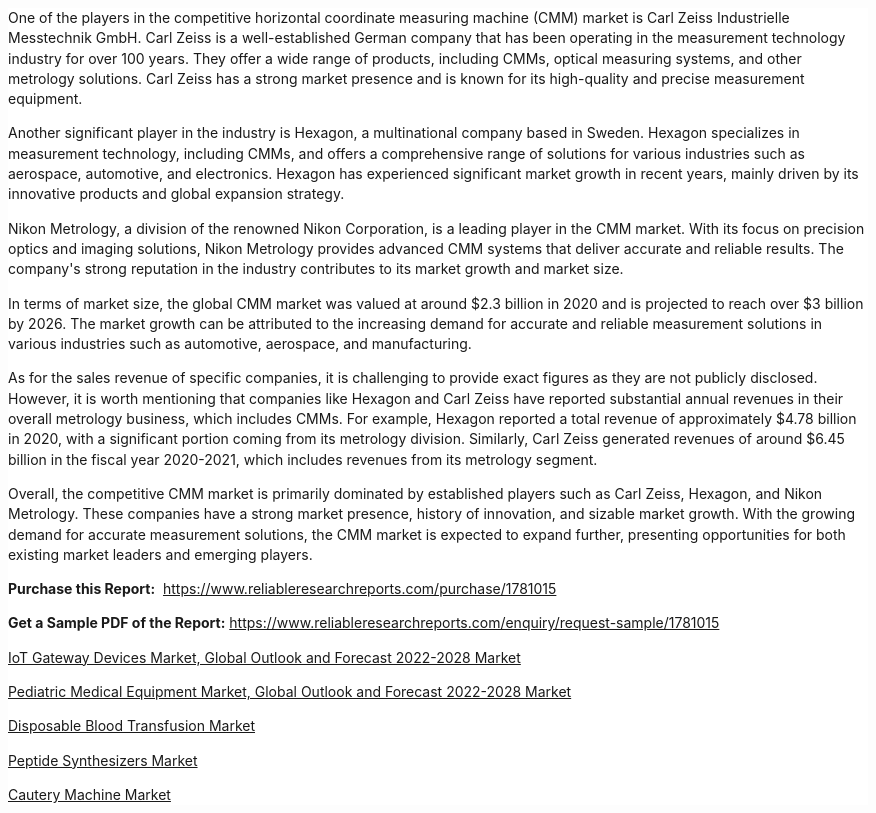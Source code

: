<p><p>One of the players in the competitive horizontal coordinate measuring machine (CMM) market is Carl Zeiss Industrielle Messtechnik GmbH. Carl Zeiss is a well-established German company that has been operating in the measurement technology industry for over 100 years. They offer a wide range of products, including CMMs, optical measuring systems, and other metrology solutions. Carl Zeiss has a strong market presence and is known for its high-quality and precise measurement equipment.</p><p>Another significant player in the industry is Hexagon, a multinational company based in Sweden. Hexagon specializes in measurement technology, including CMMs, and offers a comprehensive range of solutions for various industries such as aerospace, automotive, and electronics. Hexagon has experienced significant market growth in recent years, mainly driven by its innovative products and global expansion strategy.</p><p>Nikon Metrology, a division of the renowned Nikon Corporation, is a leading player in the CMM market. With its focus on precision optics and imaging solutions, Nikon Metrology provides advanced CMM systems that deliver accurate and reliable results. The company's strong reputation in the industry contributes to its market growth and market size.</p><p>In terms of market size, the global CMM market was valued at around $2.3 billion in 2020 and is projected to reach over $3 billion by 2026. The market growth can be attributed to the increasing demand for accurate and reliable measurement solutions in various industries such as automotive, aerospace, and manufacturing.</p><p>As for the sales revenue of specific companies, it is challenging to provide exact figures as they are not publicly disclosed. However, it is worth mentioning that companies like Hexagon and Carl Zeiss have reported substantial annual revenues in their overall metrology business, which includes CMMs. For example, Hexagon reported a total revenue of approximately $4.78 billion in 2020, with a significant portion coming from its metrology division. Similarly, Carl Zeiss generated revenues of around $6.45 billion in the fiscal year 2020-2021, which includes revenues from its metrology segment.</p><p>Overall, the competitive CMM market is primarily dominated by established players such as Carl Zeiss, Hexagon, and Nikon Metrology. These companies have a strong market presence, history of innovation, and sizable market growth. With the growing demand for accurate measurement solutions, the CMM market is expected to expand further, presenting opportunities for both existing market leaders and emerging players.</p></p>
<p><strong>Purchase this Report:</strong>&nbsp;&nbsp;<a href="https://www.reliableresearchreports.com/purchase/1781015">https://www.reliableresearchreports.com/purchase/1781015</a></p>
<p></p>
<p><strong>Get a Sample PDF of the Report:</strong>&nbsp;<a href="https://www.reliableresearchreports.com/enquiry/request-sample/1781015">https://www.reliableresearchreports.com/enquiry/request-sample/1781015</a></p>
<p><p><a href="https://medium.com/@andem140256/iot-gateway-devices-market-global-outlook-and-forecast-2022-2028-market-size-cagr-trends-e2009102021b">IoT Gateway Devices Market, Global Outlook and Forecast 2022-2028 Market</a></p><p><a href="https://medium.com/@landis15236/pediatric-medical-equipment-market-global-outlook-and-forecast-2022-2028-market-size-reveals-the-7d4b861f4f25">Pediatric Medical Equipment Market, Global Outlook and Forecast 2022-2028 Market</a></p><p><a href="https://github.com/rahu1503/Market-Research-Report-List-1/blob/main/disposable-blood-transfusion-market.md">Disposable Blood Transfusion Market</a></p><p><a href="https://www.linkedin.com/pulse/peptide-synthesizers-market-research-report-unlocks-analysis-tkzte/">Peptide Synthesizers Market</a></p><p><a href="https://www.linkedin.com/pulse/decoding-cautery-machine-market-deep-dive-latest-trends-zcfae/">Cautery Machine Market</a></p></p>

★ ★ ★

#### Task
Your answer should be the lines of the records that hold the string "reliableresearchreports".

#### Written solution
<p><strong>Purchase this Report:</strong>&nbsp;&nbsp;<a href="https://www.reliableresearchreports.com/purchase/1781015">https://www.reliableresearchreports.com/purchase/1781015</a></p>
<p><strong>Get a Sample PDF of the Report:</strong>&nbsp;<a href="https://www.reliableresearchreports.com/enquiry/request-sample/1781015">https://www.reliableresearchreports.com/enquiry/request-sample/1781015</a></p>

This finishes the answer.